### Source material
::::::::
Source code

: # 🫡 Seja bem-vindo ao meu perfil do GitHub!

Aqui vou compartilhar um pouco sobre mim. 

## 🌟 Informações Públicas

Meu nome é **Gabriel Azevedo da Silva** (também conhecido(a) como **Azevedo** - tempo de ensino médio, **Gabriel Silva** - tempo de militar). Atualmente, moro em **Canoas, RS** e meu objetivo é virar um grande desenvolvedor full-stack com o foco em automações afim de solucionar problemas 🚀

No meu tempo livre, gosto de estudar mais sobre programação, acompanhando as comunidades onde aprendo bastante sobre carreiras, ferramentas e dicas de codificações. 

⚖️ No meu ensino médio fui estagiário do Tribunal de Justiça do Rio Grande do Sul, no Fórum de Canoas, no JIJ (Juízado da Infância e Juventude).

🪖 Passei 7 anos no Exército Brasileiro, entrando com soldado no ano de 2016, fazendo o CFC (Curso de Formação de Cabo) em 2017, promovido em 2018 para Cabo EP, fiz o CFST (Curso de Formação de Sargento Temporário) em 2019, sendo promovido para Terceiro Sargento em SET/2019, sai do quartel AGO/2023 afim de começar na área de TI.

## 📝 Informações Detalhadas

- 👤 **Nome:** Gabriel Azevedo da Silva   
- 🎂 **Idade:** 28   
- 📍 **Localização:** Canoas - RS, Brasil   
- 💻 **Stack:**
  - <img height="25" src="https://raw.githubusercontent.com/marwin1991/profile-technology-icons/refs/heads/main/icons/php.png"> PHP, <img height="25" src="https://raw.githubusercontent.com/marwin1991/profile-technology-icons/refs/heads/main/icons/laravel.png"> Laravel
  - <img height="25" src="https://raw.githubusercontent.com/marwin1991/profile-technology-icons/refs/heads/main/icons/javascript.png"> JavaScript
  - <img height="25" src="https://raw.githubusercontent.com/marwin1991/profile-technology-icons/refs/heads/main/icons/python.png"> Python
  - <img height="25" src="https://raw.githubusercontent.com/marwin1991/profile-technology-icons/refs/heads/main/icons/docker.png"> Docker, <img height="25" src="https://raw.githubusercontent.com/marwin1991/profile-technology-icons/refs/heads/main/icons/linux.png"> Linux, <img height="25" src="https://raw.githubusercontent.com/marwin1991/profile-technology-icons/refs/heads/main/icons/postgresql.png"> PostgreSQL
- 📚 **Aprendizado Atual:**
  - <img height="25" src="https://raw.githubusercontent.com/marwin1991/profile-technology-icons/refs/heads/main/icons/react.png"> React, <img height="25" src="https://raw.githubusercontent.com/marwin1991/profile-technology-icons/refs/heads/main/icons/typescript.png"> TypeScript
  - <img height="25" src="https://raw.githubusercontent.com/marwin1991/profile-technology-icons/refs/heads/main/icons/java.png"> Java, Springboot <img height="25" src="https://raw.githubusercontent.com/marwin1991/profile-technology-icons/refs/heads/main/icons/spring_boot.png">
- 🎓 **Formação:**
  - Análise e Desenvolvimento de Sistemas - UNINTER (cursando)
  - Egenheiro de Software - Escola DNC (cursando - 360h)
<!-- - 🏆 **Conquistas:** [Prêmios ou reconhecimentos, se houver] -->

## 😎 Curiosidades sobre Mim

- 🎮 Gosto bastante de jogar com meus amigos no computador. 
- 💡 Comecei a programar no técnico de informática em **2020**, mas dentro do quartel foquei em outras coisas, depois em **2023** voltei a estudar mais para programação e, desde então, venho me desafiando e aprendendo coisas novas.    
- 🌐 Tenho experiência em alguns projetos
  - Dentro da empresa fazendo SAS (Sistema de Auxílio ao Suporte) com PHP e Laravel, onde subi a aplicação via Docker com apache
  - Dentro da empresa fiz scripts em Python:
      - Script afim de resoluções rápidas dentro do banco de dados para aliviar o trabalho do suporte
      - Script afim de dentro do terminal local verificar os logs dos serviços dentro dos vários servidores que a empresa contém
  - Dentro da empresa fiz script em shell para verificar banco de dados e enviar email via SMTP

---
::::::::
### What you have to do
In the material above, please find every line that includes the word "empresa" and copy it.

### Answer section
  - Dentro da empresa fazendo SAS (Sistema de Auxílio ao Suporte) com PHP e Laravel, onde subi a aplicação via Docker com apache
  - Dentro da empresa fiz scripts em Python:
      - Script afim de dentro do terminal local verificar os logs dos serviços dentro dos vários servidores que a empresa contém
  - Dentro da empresa fiz script em shell para verificar banco de dados e enviar email via SMTP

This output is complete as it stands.